- Born: Samuel Aaronovitch 26 December 1919 London, England
- Died: 30 May 1998 (aged 78) London, England
- Education: Balliol College, Oxford
- Occupations: Activist and author
- Children: 5; including David, Owen and Ben Aaronovitch
- Writing career
- Genre: Economics

= Sam Aaronovitch =

English economist (1919–1998)

Sam Aaronovitch (26 December 1919 – 30 May 1998) was a British economist, academic, working class intellectual and senior member of the Communist Party of Great Britain.

==Biography==
Aaronovitch was born in the East End of London to Jewish immigrants and his early years were devoted to activity as a Communist Party militant and then a party full timer. In 1945 he was the election agent for one of only two Communist candidates ever elected to the London County Council.

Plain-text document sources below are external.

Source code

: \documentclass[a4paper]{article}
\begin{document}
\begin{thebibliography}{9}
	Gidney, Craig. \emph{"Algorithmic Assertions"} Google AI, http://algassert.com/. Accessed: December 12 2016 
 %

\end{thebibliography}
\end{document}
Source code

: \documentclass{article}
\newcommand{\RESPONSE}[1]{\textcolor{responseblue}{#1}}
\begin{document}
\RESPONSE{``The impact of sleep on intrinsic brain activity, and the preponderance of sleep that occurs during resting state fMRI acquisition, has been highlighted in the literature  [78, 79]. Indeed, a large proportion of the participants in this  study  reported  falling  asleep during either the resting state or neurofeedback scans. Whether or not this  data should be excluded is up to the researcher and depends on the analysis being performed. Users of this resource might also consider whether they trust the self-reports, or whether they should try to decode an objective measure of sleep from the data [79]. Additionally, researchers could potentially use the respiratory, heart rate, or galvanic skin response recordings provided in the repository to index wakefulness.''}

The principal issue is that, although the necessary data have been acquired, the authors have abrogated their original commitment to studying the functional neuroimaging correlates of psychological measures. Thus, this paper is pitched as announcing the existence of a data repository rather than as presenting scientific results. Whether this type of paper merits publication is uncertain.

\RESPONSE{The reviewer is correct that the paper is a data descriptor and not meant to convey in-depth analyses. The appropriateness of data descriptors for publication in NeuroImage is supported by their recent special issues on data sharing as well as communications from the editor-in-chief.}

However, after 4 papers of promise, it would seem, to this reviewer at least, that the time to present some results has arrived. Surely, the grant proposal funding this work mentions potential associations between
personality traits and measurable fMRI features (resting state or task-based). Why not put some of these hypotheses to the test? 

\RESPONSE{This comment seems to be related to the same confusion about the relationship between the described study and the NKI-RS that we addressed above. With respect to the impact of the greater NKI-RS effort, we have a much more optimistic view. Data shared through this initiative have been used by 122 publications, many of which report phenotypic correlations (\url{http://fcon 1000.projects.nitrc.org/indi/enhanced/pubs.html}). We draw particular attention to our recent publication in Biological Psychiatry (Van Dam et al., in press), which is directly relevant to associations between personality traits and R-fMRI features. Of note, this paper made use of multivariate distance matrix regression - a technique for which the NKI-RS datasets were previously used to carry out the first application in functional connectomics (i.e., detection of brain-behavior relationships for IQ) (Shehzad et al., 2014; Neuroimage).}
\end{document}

Near the age of 50, he entered academia as an economist after studying at Balliol College, Oxford for a D.Phil. (without any previous academic qualifications) from 1967 to 1971. He once explained his difficulties in filling in applications for university posts: "Education: St George's-in-the-East Secondary, Stepney 1930–34; Balliol College, Oxford 1967–71."

He became head of the economics department at South Bank Polytechnic and published a stream of books and articles on topics such as industrial pricing, insurance, monopoly, the impact of the City on the London economy, and macroeconomic policy. Although he remained a Communist Party member and a firm Marxist, he was a critic of party orthodoxy.

Working with a team of militant trade union officials and young intellectuals, Aaronovitch helped develop the Alternative Economic Strategy for the Labour movement only to see it derailed by the 1979 election victory of Margaret Thatcher.

He published a series of books on British political economy helping popularize the subject and as a speaker was able to combine and integrate industrial and academic viewpoints.

Aaronovitch aligned himself with the modernizing Eurocommunist movement in the 1980s and was a frequent contributor to Marxism Today. In 1981, he published The Road from Thatcherism in an attempt to articulate the need for a broad alliance against Thatcherism.

In 1982, he established and ran the Local Economic Policy Unit and published the journal Local Economy. The Sam Aaronovitch Memorial Prize is awarded each year.

Falling ill, he retired from South Bank University in 1997.

He was married three times, to Bertha, Kirstine, and Lavender. He was survived by five children, among them the science fiction scriptwriter and fantasy novelist Ben Aaronovitch, journalist David Aaronovitch and actor Owen Aaronovitch. A family memoir by David Aaronovitch, Party Animals: My Family and Other Communists, was published in January 2016.